Zwanzig Jahre sind eine verdammt lange Zeit, in Hollywood aber eine Ewigkeit. Seit Roland Emmerich 1996 zum ersten ultra-patriotischen Unabhängigkeitstag einlud, hat sich das Filmgeschäft massiv verändert, wurden aus Fortsetzungen Franchises und so ziemlich jede westliche (und zunehmend auch chinesische) Großstadt zigmal (filmisch) zerstört. Jetzt also eine Fortsetzung eines 20 Jahre alten Films zu drehen ist ein etwas merkwürdiges Unterfangen, das dem mauen Einspielergebnis in Amerika zufolge auch nicht unbedingt heiß erwartet wurde. Schlecht ist Emmerichs jüngste Zerstörungsorgie nicht, nur merkwürdig lustlos, austauschbar und dadurch vor allem: egal.

Vermutlich ist ein gehöriges Maß an Nostalgie dabei, aber vor 20 Jahren war „Independence Day“ geradezu eine Revolution. Es fing mit dem brillanten Teaser an, der nichts weiter tat als gigantische Schatten über den Mond und die Erde gleiten zu lassen und mit den kurzen Zeilen: „On July 2nd… they arrive – On July 3rd… they attack – July 4th is… Independence Day“ gleichermaßen alles verriet und mit der ikonischen Explosion des Weißen Haus alles versprach. Damals wie heute steht im Herbst die amerikanische Präsidentschaftswahl bevor, damals symbolisierte die filmische Zerstörung von Bill Cintons Amtssitz auch die Verdrossenheit mit einem von Skandalen geprägten Präsidenten, heute amtiert in Emmerichs Welt schon eine Frau, die allerdings so kriegslüstern agiert, wie man es sowohl Hillary als auch Donald Trump zutraut. Zum Verhandeln ist Madame President dann auch nicht aufgelegt, als über der interstellaren Verteidigungsstation auf dem Mond ein an den Todesstern erinnerndes Raumschiff auftaucht. Was man nicht kennt wird kurzerhand weggeballert, Fragen kann man später noch stellen, doch zunächst landet ein gigantisches Raumschiff auf der halben Welt, ein Fuß in London, das andere in Washington DC. Denn auch wenn immer wieder behauptet wird, dass die Welt nun vereint ist und man gemeinsam entscheidet: Am Ende ist es doch die amerikanische Elite, die im Namen der Menschheit kämpft und natürlich gewinnt.
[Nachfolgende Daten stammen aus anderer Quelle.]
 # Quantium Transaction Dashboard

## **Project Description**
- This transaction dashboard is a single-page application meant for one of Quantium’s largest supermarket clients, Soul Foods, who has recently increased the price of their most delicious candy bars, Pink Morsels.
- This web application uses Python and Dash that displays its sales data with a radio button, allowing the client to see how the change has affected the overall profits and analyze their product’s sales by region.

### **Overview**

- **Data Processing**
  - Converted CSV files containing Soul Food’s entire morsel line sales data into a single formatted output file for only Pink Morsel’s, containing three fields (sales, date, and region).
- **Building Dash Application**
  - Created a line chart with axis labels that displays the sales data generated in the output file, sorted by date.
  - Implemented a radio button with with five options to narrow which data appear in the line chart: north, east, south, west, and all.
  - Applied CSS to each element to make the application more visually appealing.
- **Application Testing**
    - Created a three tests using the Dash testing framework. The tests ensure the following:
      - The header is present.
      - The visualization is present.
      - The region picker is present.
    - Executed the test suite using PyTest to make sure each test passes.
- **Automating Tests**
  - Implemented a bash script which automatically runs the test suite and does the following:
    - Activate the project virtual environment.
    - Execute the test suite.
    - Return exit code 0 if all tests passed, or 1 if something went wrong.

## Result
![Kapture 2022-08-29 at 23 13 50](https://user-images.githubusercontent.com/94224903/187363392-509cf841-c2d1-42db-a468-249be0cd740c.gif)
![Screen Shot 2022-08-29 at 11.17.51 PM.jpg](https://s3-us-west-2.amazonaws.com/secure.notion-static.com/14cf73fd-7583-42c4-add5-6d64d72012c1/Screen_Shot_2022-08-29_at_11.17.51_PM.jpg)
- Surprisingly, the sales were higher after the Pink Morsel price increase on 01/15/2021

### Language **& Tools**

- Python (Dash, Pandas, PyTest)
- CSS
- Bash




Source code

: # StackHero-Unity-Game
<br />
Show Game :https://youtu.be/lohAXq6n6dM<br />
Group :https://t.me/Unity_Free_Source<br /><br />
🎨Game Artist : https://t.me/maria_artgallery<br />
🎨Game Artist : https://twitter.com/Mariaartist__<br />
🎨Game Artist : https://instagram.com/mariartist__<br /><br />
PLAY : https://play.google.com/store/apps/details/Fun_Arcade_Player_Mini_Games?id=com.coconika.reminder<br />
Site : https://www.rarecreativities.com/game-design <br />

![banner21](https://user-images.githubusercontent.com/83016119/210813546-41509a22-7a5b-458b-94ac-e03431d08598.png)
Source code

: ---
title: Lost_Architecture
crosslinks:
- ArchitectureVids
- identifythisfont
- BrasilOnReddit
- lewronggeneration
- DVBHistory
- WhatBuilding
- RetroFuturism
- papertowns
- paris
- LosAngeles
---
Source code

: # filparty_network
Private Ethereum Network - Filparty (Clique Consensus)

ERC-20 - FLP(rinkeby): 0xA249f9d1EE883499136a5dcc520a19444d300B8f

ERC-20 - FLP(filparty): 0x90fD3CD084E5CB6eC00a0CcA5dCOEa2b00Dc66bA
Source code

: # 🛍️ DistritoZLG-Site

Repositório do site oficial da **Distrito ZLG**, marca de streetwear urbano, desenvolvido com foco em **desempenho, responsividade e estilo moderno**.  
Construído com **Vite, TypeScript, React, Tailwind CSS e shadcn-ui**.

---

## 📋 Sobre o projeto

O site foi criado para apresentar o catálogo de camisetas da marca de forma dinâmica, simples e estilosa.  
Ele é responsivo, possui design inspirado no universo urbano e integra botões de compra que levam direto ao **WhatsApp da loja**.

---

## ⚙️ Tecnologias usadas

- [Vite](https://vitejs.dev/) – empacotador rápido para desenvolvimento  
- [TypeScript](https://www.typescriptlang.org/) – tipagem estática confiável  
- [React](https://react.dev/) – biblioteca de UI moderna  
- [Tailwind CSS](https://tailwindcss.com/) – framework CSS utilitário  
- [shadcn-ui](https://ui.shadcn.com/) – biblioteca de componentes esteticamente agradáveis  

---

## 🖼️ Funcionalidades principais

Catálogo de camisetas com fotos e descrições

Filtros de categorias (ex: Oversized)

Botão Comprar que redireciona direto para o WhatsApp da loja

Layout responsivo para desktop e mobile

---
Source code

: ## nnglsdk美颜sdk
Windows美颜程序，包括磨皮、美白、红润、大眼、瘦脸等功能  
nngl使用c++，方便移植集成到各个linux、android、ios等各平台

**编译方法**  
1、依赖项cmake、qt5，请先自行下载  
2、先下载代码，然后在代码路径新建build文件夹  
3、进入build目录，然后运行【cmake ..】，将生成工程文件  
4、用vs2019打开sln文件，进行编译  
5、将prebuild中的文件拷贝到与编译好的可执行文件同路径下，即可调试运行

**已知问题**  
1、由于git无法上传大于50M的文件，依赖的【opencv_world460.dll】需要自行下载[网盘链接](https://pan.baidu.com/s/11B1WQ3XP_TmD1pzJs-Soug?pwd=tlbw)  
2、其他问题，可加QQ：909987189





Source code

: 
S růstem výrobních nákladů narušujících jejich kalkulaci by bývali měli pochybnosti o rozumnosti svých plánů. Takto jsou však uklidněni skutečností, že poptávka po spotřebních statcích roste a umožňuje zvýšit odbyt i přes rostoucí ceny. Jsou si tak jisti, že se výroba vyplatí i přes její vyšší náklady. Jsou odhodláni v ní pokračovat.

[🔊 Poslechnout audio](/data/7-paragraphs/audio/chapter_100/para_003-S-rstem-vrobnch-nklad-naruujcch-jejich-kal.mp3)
Hauptrolle: Unvorstellbare Zerstörungswut

Die gealterten Helden von Teil eins sind allesamt wieder am Ball, allein Will Smith verzichtete und ist durch Liam Hemsworth ersetzt, der ebenfalls ein heißblütiger, aber heroischer, Befehle missachtender Kampfpilot ist. Wie sehr sich die Zeiten verändert haben zeigt die Frau an seiner Seite: Die chinesische Actrice Angelababy (wirklich!) spielt Rain Lao, eine chinesische Kampfpilotin, die für den Plot zwar eigentlich überflüssig ist, aber der zunehmenden Bedeutung des chinesischen Markts wegen gut aussehen darf.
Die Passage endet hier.